= Konerirajapuram Vaidyanatha Ayyar =

Indian Carnatic vocalist

Konerirajapuram Vaidyanatha Ayyar (1878–1921) was a Carnatic vocalist from what is now the Indian state of Tamil Nadu.

== Early life ==
Vaidyanatha Ayyar was born in 1878 to Narayana Ayyar and Sitalakshmi in the Vathima village of Konerirajapuram in a Vadama Iyer family. He had his early training under Nagaswaram Palanivelu, Marudhanallur Kulandaisami, Chinna Kulandaisami, Melattur Sundara Bhagavathar and Venkatarama Bhagavathar.
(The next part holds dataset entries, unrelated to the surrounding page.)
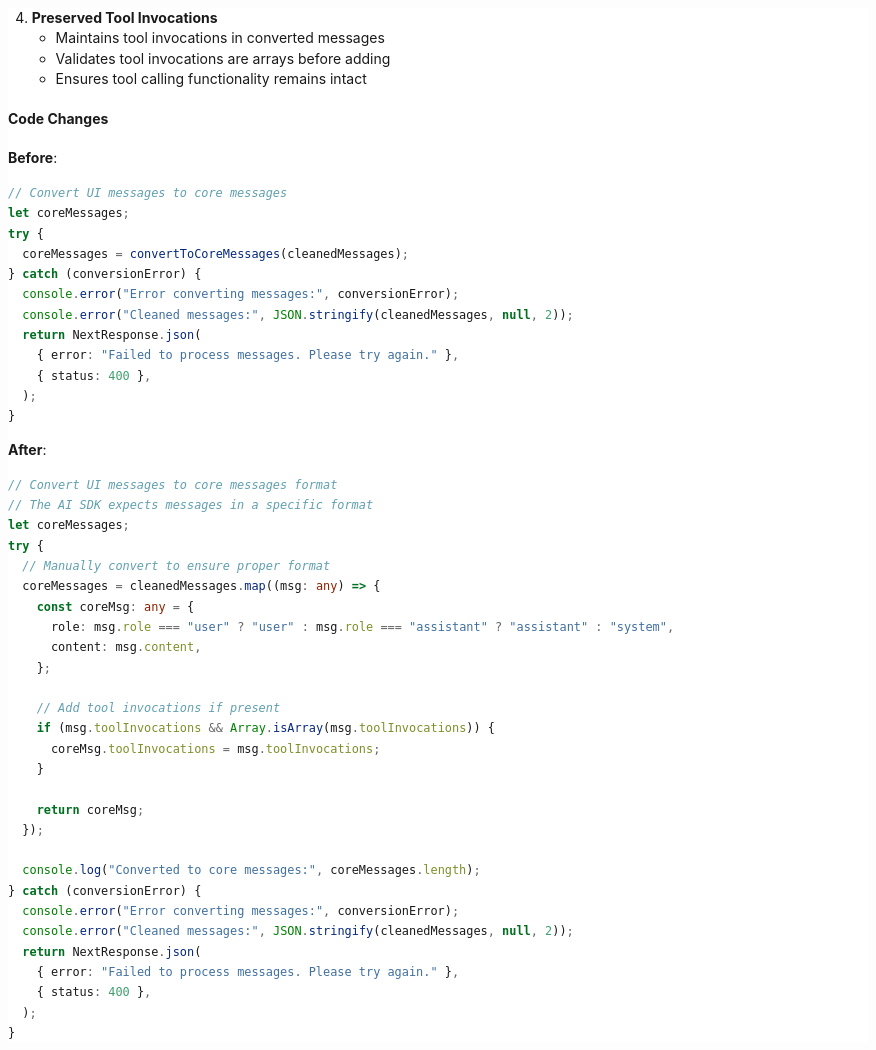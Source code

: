 4. **Preserved Tool Invocations**
   - Maintains tool invocations in converted messages
   - Validates tool invocations are arrays before adding
   - Ensures tool calling functionality remains intact

#### Code Changes

**Before**:

```typescript
// Convert UI messages to core messages
let coreMessages;
try {
  coreMessages = convertToCoreMessages(cleanedMessages);
} catch (conversionError) {
  console.error("Error converting messages:", conversionError);
  console.error("Cleaned messages:", JSON.stringify(cleanedMessages, null, 2));
  return NextResponse.json(
    { error: "Failed to process messages. Please try again." },
    { status: 400 },
  );
}
```

**After**:

```typescript
// Convert UI messages to core messages format
// The AI SDK expects messages in a specific format
let coreMessages;
try {
  // Manually convert to ensure proper format
  coreMessages = cleanedMessages.map((msg: any) => {
    const coreMsg: any = {
      role: msg.role === "user" ? "user" : msg.role === "assistant" ? "assistant" : "system",
      content: msg.content,
    };
    
    // Add tool invocations if present
    if (msg.toolInvocations && Array.isArray(msg.toolInvocations)) {
      coreMsg.toolInvocations = msg.toolInvocations;
    }
    
    return coreMsg;
  });
  
  console.log("Converted to core messages:", coreMessages.length);
} catch (conversionError) {
  console.error("Error converting messages:", conversionError);
  console.error("Cleaned messages:", JSON.stringify(cleanedMessages, null, 2));
  return NextResponse.json(
    { error: "Failed to process messages. Please try again." },
    { status: 400 },
  );
}
```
His disciple Papanasam Sivan was awarded Sangeet Kalanidhi title in 1971. Mudicondan Venkatarama Iyer, also a Sangeet Kalanidhi recipient, was also his student.

He was married at the age of twelve. Just when he himself and his peers felt that his music had reached a rare maturity, he died at the young age of 43.

His namesake Maha Vaidyanatha Iyer was also a Carnatic vocalist from the 19th century. In 1910s, Konerirajapuram Vaidyanath Iyer and his fellow short-lived contemporary Madurai Pushpavanam Iyer had become two cult figures in Carnatic music with a huge following.